◆ **PROBLEM DESCRIPTION**: Copy task. Retype the whole listing exactly, omitting any picture in it.

◆ **RECORDS TO USE**:

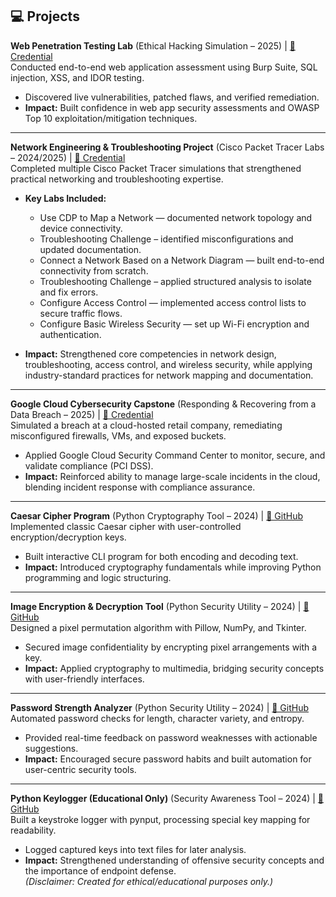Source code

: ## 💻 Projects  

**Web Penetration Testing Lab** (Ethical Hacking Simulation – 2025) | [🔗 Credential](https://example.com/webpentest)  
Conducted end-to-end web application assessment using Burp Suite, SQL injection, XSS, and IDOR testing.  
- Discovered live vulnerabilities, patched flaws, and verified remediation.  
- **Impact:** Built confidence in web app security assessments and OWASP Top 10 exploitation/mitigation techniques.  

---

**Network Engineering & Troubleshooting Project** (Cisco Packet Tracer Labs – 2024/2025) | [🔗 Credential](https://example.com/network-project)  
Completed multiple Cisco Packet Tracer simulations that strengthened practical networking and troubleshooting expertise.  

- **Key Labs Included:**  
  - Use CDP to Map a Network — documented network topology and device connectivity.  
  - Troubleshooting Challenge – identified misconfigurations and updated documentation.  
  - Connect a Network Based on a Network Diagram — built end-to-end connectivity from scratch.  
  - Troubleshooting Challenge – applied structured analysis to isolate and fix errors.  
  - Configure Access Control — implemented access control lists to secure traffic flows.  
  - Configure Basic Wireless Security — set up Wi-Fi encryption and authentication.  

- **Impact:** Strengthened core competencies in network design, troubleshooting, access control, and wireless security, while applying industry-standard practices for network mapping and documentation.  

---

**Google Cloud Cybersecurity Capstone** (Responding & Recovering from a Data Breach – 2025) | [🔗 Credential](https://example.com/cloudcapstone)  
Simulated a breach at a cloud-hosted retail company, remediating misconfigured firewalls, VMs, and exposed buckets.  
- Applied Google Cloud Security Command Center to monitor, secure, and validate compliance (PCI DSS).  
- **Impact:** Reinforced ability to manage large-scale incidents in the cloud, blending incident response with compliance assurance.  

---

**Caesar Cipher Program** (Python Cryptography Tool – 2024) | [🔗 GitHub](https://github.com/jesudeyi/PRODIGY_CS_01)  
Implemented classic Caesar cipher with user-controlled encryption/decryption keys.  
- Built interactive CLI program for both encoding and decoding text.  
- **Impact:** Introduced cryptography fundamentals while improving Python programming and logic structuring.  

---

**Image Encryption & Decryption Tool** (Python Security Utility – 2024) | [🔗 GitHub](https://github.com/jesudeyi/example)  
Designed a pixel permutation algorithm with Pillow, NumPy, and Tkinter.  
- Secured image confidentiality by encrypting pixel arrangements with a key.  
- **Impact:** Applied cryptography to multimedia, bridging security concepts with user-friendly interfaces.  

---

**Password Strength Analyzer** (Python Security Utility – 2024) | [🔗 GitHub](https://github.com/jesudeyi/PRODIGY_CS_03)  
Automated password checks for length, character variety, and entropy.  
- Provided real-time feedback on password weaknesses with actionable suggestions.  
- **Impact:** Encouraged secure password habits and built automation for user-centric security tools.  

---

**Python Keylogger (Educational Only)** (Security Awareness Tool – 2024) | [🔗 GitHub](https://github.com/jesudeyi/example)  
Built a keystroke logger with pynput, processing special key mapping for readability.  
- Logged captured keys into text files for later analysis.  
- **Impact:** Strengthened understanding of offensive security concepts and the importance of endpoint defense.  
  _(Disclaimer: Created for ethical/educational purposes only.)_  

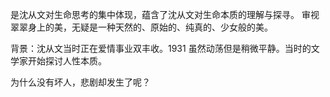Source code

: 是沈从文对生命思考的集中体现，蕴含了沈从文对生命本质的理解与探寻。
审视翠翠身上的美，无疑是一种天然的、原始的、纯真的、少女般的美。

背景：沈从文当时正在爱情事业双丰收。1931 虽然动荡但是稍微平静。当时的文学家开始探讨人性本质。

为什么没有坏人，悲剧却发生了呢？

◆ **RESPONSE AREA**:
Source code

: ## 💻 Projects  

**Web Penetration Testing Lab** (Ethical Hacking Simulation – 2025) | [🔗 Credential](https://example.com/webpentest)  
Conducted end-to-end web application assessment using Burp Suite, SQL injection, XSS, and IDOR testing.  
- Discovered live vulnerabilities, patched flaws, and verified remediation.  
- **Impact:** Built confidence in web app security assessments and OWASP Top 10 exploitation/mitigation techniques.  

---

**Network Engineering & Troubleshooting Project** (Cisco Packet Tracer Labs – 2024/2025) | [🔗 Credential](https://example.com/network-project)  
Completed multiple Cisco Packet Tracer simulations that strengthened practical networking and troubleshooting expertise.  

- **Key Labs Included:**  
  - Use CDP to Map a Network — documented network topology and device connectivity.  
  - Troubleshooting Challenge – identified misconfigurations and updated documentation.  
  - Connect a Network Based on a Network Diagram — built end-to-end connectivity from scratch.  
  - Troubleshooting Challenge – applied structured analysis to isolate and fix errors.  
  - Configure Access Control — implemented access control lists to secure traffic flows.  
  - Configure Basic Wireless Security — set up Wi-Fi encryption and authentication.  

- **Impact:** Strengthened core competencies in network design, troubleshooting, access control, and wireless security, while applying industry-standard practices for network mapping and documentation.  

---

**Google Cloud Cybersecurity Capstone** (Responding & Recovering from a Data Breach – 2025) | [🔗 Credential](https://example.com/cloudcapstone)  
Simulated a breach at a cloud-hosted retail company, remediating misconfigured firewalls, VMs, and exposed buckets.  
- Applied Google Cloud Security Command Center to monitor, secure, and validate compliance (PCI DSS).  
- **Impact:** Reinforced ability to manage large-scale incidents in the cloud, blending incident response with compliance assurance.  

---

**Caesar Cipher Program** (Python Cryptography Tool – 2024) | [🔗 GitHub](https://github.com/jesudeyi/PRODIGY_CS_01)  
Implemented classic Caesar cipher with user-controlled encryption/decryption keys.  
- Built interactive CLI program for both encoding and decoding text.  
- **Impact:** Introduced cryptography fundamentals while improving Python programming and logic structuring.  

---

**Image Encryption & Decryption Tool** (Python Security Utility – 2024) | [🔗 GitHub](https://github.com/jesudeyi/example)  
Designed a pixel permutation algorithm with Pillow, NumPy, and Tkinter.  
- Secured image confidentiality by encrypting pixel arrangements with a key.  
- **Impact:** Applied cryptography to multimedia, bridging security concepts with user-friendly interfaces.  

---

**Password Strength Analyzer** (Python Security Utility – 2024) | [🔗 GitHub](https://github.com/jesudeyi/PRODIGY_CS_03)  
Automated password checks for length, character variety, and entropy.  
- Provided real-time feedback on password weaknesses with actionable suggestions.  
- **Impact:** Encouraged secure password habits and built automation for user-centric security tools.  

---

**Python Keylogger (Educational Only)** (Security Awareness Tool – 2024) | [🔗 GitHub](https://github.com/jesudeyi/example)  
Built a keystroke logger with pynput, processing special key mapping for readability.  
- Logged captured keys into text files for later analysis.  
- **Impact:** Strengthened understanding of offensive security concepts and the importance of endpoint defense.  
  _(Disclaimer: Created for ethical/educational purposes only.)_  

Source code

: 是沈从文对生命思考的集中体现，蕴含了沈从文对生命本质的理解与探寻。
审视翠翠身上的美，无疑是一种天然的、原始的、纯真的、少女般的美。

背景：沈从文当时正在爱情事业双丰收。1931 虽然动荡但是稍微平静。当时的文学家开始探讨人性本质。

为什么没有坏人，悲剧却发生了呢？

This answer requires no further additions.